AWS does not provide such a functionality, but other services can be used for particular operations, and they were reviewed in the previous sections. It means all the recalled components need to be somehow “glued” together. The best general purpose glue is AWS Lambda in the Amazon AWS environment, so let’s use it. AWS Lambda allows the implementation of a logic using just a code without worrying about where the code will run. The only missing piece is the automation triggering when EC2 instance state change happens. Simple answer here, AWS CloudWatch Events.

The whole chain is depicted in the following diagram.

Service chain necessary for automatic registration and deregistration

Notably, the path forming the computer deregistration terminates by the step using LDAP protocol directly. The deregistration is perfomed not from the EC2 instance using an AWS API call, but from the AWS Lambda function’s runtime environment, as AWS does not provide direct interaction with AD object via its API. In other words, the AWS Lambda function needs an elastic network interface (ENI) attached to a subnet that has IP connectivity with AD.
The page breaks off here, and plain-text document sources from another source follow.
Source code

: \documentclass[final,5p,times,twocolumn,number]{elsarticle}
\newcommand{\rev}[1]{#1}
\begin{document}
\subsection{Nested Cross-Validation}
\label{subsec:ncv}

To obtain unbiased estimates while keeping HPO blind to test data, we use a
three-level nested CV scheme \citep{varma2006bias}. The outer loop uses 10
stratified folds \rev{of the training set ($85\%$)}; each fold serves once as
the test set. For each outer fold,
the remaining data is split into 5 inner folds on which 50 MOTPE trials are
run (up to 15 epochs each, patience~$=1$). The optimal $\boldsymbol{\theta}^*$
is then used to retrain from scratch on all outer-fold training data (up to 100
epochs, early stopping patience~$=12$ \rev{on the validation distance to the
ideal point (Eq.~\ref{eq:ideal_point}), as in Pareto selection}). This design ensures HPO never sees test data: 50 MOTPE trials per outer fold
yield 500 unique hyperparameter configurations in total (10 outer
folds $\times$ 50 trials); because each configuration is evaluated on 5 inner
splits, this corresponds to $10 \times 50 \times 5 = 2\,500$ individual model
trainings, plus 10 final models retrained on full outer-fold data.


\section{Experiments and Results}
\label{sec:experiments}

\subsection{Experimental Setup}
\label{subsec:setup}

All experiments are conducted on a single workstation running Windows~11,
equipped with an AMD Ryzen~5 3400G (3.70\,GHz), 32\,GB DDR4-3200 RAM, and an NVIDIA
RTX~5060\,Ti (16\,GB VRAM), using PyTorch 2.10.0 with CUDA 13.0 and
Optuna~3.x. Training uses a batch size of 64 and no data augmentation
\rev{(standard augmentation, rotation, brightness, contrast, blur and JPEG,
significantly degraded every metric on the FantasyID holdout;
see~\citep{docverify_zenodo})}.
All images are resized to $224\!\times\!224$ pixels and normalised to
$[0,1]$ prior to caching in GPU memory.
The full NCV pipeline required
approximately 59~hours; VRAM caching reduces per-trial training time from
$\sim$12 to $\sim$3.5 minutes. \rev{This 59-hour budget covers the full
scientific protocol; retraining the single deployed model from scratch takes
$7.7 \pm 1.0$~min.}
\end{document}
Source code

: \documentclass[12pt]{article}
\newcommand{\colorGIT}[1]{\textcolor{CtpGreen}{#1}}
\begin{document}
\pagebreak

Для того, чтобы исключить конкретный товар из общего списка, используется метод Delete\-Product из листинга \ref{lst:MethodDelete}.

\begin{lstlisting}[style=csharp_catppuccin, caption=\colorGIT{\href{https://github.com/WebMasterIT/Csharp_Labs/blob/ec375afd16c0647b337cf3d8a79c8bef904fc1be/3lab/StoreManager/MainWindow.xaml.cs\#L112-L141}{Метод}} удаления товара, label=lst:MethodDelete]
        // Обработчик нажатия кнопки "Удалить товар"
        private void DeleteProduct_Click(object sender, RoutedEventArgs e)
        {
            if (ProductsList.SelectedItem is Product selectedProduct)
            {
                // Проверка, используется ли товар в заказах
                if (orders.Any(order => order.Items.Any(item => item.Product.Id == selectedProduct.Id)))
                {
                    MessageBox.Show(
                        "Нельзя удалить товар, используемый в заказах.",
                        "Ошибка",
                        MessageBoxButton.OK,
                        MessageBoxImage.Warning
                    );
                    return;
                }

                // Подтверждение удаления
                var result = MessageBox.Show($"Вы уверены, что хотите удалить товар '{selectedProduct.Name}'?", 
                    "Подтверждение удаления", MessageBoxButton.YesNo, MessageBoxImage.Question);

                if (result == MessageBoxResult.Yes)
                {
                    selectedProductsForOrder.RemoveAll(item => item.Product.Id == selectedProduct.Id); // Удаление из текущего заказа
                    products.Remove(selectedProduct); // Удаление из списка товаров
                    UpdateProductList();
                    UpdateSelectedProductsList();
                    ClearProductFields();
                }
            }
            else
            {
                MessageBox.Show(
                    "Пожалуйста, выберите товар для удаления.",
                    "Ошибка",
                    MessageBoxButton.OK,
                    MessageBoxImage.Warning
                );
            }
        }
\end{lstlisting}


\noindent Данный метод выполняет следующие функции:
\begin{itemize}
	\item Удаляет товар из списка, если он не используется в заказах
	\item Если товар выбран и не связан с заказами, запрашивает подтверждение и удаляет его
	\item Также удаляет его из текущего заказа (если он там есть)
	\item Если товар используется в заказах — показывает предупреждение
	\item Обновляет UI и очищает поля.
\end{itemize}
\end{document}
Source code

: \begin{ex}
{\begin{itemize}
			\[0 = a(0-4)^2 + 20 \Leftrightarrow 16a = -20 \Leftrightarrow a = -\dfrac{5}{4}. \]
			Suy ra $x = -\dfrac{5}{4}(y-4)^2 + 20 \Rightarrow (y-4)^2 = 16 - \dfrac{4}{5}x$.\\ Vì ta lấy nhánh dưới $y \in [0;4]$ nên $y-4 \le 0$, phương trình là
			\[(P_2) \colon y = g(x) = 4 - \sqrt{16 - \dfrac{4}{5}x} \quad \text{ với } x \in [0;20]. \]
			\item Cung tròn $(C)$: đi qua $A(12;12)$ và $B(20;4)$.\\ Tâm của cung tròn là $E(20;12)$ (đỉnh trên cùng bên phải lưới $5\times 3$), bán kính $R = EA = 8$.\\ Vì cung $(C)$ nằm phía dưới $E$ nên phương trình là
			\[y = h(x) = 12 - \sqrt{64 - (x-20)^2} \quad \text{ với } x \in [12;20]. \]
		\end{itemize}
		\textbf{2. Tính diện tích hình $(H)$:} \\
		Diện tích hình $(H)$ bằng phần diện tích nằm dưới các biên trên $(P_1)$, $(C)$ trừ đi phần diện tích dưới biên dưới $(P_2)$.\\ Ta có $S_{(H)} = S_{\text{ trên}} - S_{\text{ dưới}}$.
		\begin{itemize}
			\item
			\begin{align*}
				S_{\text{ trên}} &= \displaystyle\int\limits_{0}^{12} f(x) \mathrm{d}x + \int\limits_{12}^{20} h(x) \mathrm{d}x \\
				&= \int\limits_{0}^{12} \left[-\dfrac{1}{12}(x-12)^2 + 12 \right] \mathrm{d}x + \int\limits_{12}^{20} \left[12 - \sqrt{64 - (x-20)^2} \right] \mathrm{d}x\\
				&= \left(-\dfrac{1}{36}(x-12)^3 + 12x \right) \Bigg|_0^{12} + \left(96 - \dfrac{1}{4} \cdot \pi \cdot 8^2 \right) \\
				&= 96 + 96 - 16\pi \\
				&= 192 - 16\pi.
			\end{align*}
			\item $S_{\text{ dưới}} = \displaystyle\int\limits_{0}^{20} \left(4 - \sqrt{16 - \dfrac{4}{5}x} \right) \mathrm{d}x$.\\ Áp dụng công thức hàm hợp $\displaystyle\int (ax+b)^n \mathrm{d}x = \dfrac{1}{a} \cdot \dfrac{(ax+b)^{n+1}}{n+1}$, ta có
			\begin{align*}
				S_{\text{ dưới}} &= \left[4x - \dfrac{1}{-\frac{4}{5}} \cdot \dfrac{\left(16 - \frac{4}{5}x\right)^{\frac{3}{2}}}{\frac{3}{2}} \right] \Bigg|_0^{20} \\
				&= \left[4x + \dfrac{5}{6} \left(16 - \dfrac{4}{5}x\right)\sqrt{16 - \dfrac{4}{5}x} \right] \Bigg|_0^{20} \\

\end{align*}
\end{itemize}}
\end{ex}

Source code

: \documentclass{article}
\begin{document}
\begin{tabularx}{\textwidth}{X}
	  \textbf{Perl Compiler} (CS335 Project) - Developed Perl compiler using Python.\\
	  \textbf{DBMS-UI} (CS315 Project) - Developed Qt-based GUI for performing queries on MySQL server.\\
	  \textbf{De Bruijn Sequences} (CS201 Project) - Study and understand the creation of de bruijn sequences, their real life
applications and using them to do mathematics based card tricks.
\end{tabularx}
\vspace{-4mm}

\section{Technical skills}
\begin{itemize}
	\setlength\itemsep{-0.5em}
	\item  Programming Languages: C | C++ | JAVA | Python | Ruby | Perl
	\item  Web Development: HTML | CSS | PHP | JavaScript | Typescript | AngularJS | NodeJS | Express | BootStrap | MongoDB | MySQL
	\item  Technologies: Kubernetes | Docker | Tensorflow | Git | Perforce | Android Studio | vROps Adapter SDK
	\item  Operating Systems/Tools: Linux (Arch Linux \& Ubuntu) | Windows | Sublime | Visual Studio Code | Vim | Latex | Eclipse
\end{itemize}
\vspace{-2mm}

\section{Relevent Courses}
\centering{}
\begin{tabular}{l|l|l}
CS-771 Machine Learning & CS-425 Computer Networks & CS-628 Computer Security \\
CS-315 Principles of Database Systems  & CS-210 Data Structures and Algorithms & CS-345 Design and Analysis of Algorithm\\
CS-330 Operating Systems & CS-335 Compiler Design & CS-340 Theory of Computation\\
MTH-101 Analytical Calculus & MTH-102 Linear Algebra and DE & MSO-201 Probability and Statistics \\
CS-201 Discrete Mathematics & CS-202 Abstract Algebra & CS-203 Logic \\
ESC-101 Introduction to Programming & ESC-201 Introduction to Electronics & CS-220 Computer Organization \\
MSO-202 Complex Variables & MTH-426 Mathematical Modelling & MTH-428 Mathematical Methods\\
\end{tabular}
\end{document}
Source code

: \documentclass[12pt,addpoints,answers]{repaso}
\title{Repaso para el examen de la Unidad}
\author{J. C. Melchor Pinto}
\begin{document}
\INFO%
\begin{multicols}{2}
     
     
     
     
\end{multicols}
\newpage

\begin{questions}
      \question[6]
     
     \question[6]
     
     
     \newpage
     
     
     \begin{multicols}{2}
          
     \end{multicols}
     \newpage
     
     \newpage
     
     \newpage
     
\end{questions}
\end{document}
A computer object removal is a privileged operation, so the LDAP call needs to be authenticated. Storing credentials in AWS Lambdas is wrong, so the credentials should be stored in a secret store, e.g., AWS SecretManager. To simplify integration with other AWS processes, this process tends to stick with naming conventions used by AWS that stores credentials in AWS SecretManager under path aws/directory-services/d-xxxxxxxxx/seamless-domain-join.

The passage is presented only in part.